- [Directions]:
Search the entries for the word "kernel". Copy every line that holds it.

────

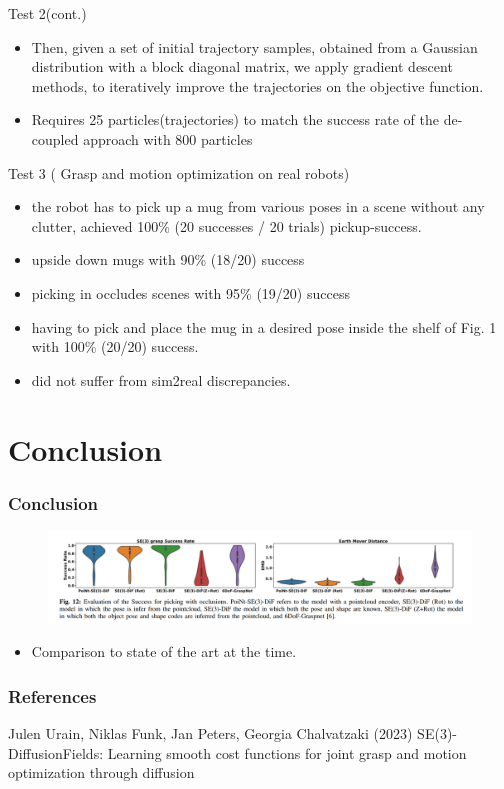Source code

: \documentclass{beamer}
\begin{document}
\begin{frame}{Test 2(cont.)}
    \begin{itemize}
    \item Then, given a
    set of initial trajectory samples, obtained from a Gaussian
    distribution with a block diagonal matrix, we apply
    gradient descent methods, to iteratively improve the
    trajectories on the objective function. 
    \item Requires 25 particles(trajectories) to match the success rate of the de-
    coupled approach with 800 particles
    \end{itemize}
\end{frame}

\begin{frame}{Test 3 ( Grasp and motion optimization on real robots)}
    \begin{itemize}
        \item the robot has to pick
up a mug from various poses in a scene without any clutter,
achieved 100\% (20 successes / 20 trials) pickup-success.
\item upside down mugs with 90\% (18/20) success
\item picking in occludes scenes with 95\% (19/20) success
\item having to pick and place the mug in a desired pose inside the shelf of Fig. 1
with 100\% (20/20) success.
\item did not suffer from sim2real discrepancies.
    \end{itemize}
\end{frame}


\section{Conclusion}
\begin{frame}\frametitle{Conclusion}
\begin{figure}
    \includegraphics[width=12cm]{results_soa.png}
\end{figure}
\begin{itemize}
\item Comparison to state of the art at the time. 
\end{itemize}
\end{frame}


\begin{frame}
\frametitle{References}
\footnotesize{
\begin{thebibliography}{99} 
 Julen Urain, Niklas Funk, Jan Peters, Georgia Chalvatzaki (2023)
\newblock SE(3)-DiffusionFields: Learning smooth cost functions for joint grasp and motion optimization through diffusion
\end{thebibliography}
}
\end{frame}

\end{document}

────

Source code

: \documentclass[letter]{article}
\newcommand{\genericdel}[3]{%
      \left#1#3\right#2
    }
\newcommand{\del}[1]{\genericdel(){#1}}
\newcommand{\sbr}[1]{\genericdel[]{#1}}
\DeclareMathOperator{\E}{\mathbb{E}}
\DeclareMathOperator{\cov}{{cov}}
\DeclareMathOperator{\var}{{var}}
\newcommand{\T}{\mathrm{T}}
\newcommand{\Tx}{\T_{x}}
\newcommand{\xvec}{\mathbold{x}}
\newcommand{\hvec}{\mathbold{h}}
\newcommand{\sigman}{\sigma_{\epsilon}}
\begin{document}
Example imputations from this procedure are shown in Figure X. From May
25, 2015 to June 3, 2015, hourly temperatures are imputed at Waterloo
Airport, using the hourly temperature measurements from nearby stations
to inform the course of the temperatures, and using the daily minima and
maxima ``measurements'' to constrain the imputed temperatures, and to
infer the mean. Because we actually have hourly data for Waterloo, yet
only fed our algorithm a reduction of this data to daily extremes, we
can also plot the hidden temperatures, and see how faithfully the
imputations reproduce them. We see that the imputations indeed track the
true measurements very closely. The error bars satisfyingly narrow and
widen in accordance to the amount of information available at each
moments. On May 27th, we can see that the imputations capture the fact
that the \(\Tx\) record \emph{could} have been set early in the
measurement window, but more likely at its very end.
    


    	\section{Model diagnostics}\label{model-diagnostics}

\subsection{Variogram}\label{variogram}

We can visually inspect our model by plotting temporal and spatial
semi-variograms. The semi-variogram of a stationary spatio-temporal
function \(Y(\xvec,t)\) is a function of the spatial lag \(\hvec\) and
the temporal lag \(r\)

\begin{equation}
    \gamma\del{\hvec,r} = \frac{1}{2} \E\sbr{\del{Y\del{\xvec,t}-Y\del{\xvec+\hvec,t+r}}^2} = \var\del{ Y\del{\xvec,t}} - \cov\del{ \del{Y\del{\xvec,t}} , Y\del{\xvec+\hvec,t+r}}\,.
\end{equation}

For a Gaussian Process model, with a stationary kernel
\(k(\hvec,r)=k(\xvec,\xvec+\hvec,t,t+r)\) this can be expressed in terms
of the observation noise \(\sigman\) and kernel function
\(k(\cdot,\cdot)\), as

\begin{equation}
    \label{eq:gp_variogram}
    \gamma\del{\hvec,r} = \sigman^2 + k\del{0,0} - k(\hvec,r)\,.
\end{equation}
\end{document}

────

- [Your solution]:
For a Gaussian Process model, with a stationary kernel
of the observation noise \(\sigman\) and kernel function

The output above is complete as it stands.